Kaili Närep (born 16 August 1970) is an Estonian stage, television and film actress whose career began in 1991. She has been engaged at the Ugala theatre in Viljandi and the Endla Theatre in Pärnu, where she also worked as a makeup artist. Närep has appeared in several motion pictures and has had recurring roles on several Estonian television series.

==Early life and education==
Kaili Närep was born and raised in Pärnu. She studied violin at the Pärnu Children's Music School in the field of violin, graduating in 1985. She is a 1988 graduate of Pärnu 4th Secondary School. Afterward, she moved to Tallinn to study at the Tallinn Conservatory's Department of Performing Arts (now, the Estonian Academy of Music and Theatre) under the supervision of actor and instructor Kalju Komissarov, graduating in 1992. Among her graduating classmates were actors Jaanus Rohumaa, Üllar Saaremäe, Sten Zupping, Tiina Mälberg, Garmen Tabor, Ivo Uukkivi, Merle Palmiste, Kristel Leesmend, Andres Raag, and Dan Põldroos.

==Career==
===Theatre===
Following her graduation from the Tallinn Conservatory, Närep began an engagement as an actress at the Ugala theatre in Viljandi where she appeared in roles in productions of works by Henrik Ibsen, Victor Hugo, Ernest Lehman, Walter Kollo, and Oskar Luts.

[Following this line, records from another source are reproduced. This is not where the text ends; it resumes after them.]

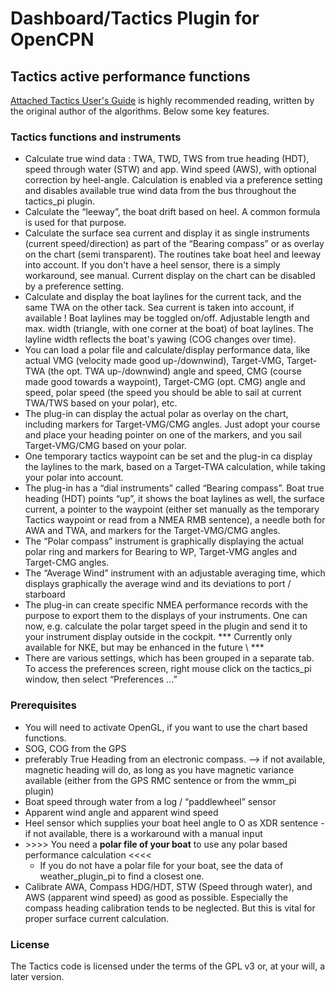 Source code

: # Dashboard/Tactics Plugin for OpenCPN

## Tactics active performance functions

[Attached Tactics User's Guide](tactics_pi.pdf) is highly recommended reading, written by the original author
of the algorithms. Below some key features.

### Tactics functions and instruments
* Calculate true wind data : TWA, TWD, TWS from true heading (HDT), speed through water (STW) and app. Wind speed (AWS), with optional correction by heel-angle. Calculation is enabled via a preference setting and disables available true wind data from the bus throughout the tactics_pi plugin.
* Calculate the “leeway”, the boat drift based on heel. A common formula is used for that purpose.
* Calculate the surface sea current and display it as single instruments (current speed/direction) as part of the “Bearing compass” or as overlay on the chart (semi transparent). The routines take boat heel and leeway into account. If you don't have a heel sensor, there is a simply workaround, see manual. Current display on the chart can be disabled by a preference setting.
* Calculate and display the boat laylines for the current tack, and the same TWA on the other tack. Sea current is taken into account, if available ! Boat laylines may be toggled on/off. Adjustable length and max. width (triangle, with one corner at the boat) of boat laylines. The layline width reflects the boat's yawing (COG changes over time).
* You can load a polar file and calculate/display performance data, like actual VMG (velocity made good up-/downwind), Target-VMG, Target-TWA  (the opt. TWA up-/downwind) angle and speed, CMG (course made good towards a waypoint), Target-CMG (opt. CMG) angle and speed, polar speed (the speed you should be able to sail at current TWA/TWS based on your polar), etc.
* The plug-in can display the actual polar as overlay on the chart, including markers for Target-VMG/CMG angles. Just adopt your course and place your heading pointer on one of the markers, and you sail Target-VMG/CMG based on your polar.
* One temporary tactics waypoint can be set and the plug-in ca display the laylines to the mark, based on a Target-TWA calculation, while taking your polar into account.
* The plug-in has a “dial instruments” called “Bearing compass”. Boat true heading (HDT)  points “up”, it shows the boat laylines as well, the surface current, a pointer to the waypoint (either set manually as the temporary Tactics waypoint or read from a NMEA RMB sentence), a needle both for AWA and TWA, and markers for the Target-VMG/CMG angles.
* The “Polar compass” instrument is graphically displaying the actual polar ring and markers for Bearing to WP, Target-VMG angles and Target-CMG angles.
* The “Average Wind” instrument with an adjustable averaging time, which displays graphically the average wind and its deviations to port / starboard
* The plug-in can create specific NMEA performance records with the purpose to export them to the displays of your instruments. One can now, e.g. calculate the polar target speed in the plugin and send it to your instrument display outside in the cockpit. \*\*\* Currently only available for NKE, but may be enhanced in the future \ *\*\*
* There are various settings, which has been grouped in a separate tab. To access the preferences screen, right mouse click on the tactics_pi window, then select “Preferences ...”

### Prerequisites

* You will  need to activate OpenGL, if you want to use the chart based functions.
* SOG, COG from the GPS
* preferably True Heading from an electronic compass. --> if not available, magnetic heading will do, as long as you have magnetic variance available (either from the GPS RMC sentence or from the wmm_pi plugin)
* Boat speed through water from a log / “paddlewheel” sensor
* Apparent wind angle and apparent wind speed
* Heel sensor which supplies your boat heel angle to O as XDR sentence - if not available, there is a workaround with a manual input
* \>\>\>\> You need a **polar file of your boat** to use any polar based performance calculation <<<<
  - If you do not have a polar file for your boat, see the data of weather_plugin_pi to find a closest one.
* Calibrate AWA, Compass HDG/HDT,  STW (Speed through water), and AWS (apparent wind speed) as good as possible. Especially the compass heading calibration tends to be neglected. But this is vital for proper surface current calculation.


### License

The Tactics code is licensed under the terms of the GPL v3 or, at your will, a later version.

Afterwards, she left for an engagement the Endla Theatre in her hometown of Pärnu, where she was employed as an actress from 2003 until 2009, when she was made redundant. During her time at the Endla, she also worked as one of the theatre's makeup artists. Following her dismissal from the Endla Theatre, Närep became a freelance actress.

===Film===
Kaili Närep's first film role was that of Evi in the 1989 Tallinnfilm drama Perekonnapildid while she was still a student at the Tallinn Conservatory. The film was directed by Valentin Kuik and based on the 1987 short story Valem, penned by Kuik. She has had small roles in the 2003 Rando Pettai directed and Peep Pedmanson penned comedy Vanad ja kobedad saavad jalad alla, the 2008 Asko Kase directed historical drama December Heat, and the 2015 Klaus Härö directed biopic Vehkleja, about Estonian fencer Endel Nelis.

===Television===
Närep has also appeared in several Estonian television series, most notably as the character Berit in the Kanal 2 drama series Pilvede all from 2012 until 2013, and as Vaike, one of the main characters on the TV3 comedy series Papad mammad from 2016 until 2018. In 2012, she had a prominent role as Reet Sool in the Andres Maimik and Rain Tolk directed and penned television comedy film Umbkotid, which also premiered as a feature film in Estonian theatres.

Närep has also made appearances in such other television series as the TV3 comedy series Doktor Silva, the Eesti Televisioon (ETV) crime series Ohtlik lend, the Kanal 2 crime series Kelgukoerad, and the TV3 comedy-crime series Kättemaksukontor.

==Personal life==
Kaili Närep has two children and lives in Pärnu. She has worked as a care worker in a homeless shelter and trained to become a hairdresser – a profession she is still employed as at a salon in Pärnu – as well continuing to pursue her acting career.